A pair of socks hanging in a tree on this bright, crisp, morning along the Wandle Trail en route to Colliers Wood reminded me of my rugby boots. On 25th June I mentioned my ingenious scrumping in Cottenham Park sometime in the 1950s. Remembering throwing sticks into conker trees when younger, I had decided to chuck my boots into an apple tree intending to knock off some fruit. Unfortunately it didn’t occur to me to untie the laces that bound them together. Soon they were suspended like the socks. More ingenuity was required to get them down. This involved the park keeper who was a bit put out. It made me late for the match. I couldn’t even invent a story which would present me in a better light. The news had been spread all round the changing rooms. Bill Edney, Geography master and rugby coach, was also a bit put out.
On another occasion, when playing for the Wimbledon College Old Boys, I lost a boot on the field. Rather than stop and put it on, choosing to wait for the next natural stoppage, I continued wearing one sole boot. I must be the only player ever to score a try with ‘one shoe off and one shoe on’. (My second name is John). I was probably lent wings to avoid anyone stamping on my stockinged foot.
A lace once came in very handy. When Alan Warren broke my finger (posted 23rd July), I obtained a spare, lace, not finger, from the referee and strapped the damaged digit to its neighbour in order to carry on playing.

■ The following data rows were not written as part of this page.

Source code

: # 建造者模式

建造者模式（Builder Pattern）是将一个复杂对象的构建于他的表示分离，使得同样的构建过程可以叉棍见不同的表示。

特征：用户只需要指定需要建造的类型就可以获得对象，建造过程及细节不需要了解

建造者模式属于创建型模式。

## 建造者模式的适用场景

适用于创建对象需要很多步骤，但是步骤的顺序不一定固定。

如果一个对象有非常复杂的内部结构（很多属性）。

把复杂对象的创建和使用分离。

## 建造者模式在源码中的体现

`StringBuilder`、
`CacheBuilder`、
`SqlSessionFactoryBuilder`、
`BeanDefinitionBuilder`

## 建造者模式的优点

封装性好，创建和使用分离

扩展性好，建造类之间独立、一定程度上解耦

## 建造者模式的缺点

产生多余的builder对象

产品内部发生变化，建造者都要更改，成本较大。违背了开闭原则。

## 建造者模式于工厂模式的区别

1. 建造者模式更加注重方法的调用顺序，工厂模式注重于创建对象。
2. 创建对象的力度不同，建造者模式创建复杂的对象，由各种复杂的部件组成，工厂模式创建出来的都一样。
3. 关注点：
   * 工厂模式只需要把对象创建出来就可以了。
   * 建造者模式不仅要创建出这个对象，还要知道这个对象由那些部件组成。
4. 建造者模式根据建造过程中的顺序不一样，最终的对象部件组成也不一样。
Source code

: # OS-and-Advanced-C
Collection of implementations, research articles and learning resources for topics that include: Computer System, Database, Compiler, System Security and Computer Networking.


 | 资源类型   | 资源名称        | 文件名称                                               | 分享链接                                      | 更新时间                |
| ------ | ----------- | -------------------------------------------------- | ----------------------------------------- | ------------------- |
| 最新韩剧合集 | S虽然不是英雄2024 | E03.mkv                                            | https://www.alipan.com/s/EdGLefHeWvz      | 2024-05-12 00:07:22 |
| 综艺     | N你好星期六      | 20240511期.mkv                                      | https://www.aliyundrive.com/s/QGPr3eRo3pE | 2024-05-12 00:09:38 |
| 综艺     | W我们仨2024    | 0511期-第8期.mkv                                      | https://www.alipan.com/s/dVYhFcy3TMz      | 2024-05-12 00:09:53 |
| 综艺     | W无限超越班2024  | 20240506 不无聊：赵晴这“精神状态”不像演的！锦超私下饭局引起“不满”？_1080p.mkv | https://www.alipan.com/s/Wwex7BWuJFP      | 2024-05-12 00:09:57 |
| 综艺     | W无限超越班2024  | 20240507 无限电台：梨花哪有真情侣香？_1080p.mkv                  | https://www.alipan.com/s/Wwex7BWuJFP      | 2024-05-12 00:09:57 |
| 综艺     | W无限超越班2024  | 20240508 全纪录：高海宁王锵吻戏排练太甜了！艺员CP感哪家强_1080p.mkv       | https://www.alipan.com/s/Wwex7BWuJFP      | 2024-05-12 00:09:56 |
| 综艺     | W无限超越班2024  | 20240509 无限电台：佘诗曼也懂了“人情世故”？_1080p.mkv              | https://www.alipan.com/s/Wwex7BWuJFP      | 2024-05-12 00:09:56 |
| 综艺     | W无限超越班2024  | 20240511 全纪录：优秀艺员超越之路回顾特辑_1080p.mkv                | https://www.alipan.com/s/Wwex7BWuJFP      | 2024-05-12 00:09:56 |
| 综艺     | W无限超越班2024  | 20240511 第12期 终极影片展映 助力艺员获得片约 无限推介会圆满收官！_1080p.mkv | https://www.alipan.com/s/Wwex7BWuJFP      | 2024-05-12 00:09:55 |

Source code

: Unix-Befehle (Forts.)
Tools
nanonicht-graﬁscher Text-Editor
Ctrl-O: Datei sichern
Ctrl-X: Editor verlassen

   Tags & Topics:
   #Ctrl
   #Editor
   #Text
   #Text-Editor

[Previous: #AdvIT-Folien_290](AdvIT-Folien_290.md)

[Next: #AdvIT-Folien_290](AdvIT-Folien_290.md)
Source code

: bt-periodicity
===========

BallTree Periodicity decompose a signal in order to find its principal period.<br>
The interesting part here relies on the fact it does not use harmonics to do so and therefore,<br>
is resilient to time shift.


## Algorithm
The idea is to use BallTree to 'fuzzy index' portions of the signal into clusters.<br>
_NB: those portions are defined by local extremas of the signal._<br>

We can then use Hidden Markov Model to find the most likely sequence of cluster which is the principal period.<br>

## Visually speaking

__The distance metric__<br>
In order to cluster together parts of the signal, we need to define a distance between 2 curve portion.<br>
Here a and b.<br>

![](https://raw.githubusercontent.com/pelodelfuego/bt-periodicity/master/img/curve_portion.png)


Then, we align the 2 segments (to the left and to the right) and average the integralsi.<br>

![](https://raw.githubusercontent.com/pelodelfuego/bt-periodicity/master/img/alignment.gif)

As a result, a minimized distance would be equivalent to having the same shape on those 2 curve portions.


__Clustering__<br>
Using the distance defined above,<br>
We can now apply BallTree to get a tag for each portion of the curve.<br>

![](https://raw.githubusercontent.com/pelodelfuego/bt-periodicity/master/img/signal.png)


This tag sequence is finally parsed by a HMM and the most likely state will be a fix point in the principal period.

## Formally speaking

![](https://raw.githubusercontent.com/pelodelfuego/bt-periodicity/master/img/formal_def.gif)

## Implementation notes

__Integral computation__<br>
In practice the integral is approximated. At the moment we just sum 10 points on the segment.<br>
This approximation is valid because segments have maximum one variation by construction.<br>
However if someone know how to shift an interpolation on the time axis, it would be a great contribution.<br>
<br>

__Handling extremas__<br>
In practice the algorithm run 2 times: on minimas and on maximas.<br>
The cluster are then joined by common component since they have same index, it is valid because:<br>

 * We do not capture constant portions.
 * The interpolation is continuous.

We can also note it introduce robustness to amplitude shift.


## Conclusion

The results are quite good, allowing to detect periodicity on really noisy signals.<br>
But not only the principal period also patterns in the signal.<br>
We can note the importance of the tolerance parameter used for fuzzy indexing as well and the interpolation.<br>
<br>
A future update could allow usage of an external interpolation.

It will now be apparent that nothing short of instant death would have got me off the field before the final whistle. When I damaged a shoulder which has given me constant pain for more than fifty years, I couldn’t raise my left arm, but I could rest it across the shoulders of my partner in the second row of the scrum. How daft can you get?
Sam knew. When I was about sixty and hadn’t taken the field for fifteen years, he played for a Newark side against a pub team. Reckoning I must be as fit as most members of the probably inebriated opposition, I sneaked my aged kit along when I went to watch. Just in case. Sam was not one to carry on regardless when injured, so I was puzzled at his continuing the game with a twisted ankle. Afterwards, I asked him why. ‘Because you would have come on’, he replied. And I didn’t think he knew I had come prepared.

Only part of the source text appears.